**Saved entries**

▽

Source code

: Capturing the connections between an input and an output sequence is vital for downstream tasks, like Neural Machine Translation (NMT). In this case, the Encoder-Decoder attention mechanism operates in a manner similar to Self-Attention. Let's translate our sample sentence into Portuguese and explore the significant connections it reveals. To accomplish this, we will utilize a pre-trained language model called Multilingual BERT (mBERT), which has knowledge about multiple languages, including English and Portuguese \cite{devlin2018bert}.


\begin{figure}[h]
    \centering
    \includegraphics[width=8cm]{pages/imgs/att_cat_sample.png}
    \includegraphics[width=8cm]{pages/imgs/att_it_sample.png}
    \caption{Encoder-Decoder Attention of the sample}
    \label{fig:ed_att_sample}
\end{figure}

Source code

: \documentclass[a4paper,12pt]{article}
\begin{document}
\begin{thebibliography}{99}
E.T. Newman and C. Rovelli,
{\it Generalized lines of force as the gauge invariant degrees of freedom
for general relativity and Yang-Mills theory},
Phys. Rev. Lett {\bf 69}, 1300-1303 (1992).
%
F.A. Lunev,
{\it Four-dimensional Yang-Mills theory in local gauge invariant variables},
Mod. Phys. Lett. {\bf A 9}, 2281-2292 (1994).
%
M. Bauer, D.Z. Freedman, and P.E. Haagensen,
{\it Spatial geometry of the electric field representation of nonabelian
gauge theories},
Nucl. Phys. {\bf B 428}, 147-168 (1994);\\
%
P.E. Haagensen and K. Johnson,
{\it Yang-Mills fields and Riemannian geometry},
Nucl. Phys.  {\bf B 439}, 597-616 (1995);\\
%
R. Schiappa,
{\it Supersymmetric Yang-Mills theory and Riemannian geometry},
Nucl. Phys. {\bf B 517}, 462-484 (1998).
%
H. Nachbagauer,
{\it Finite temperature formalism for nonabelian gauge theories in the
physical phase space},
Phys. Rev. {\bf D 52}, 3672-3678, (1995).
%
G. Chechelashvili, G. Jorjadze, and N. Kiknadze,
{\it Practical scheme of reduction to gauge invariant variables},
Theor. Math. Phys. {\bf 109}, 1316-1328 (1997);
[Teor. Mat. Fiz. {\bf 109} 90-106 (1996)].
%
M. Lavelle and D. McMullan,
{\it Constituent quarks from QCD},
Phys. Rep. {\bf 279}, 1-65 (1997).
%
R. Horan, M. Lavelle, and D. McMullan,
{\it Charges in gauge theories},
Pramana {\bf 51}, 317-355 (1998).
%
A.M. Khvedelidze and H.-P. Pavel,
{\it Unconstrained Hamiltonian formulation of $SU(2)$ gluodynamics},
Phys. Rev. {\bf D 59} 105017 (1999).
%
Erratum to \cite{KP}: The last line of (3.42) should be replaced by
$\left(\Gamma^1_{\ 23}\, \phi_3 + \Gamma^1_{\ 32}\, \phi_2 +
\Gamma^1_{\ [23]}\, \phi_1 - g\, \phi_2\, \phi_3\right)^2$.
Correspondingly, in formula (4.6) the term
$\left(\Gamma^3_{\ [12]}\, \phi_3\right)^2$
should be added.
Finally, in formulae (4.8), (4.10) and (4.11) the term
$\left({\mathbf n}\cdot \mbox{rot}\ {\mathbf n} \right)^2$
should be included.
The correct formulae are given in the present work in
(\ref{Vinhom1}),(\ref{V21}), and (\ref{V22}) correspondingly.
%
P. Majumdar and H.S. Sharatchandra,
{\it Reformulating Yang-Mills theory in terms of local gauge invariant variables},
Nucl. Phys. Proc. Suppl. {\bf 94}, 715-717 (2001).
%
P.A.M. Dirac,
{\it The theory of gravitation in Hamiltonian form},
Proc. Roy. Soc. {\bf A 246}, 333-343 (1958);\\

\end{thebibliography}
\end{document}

△

**EXERCISE**
The lines holding the word "formulae" are the answer. Pull them out of the records and copy them.

**SOLUTION TO THIS PROBLEM**
Finally, in formulae (4.8), (4.10) and (4.11) the term
The correct formulae are given in the present work in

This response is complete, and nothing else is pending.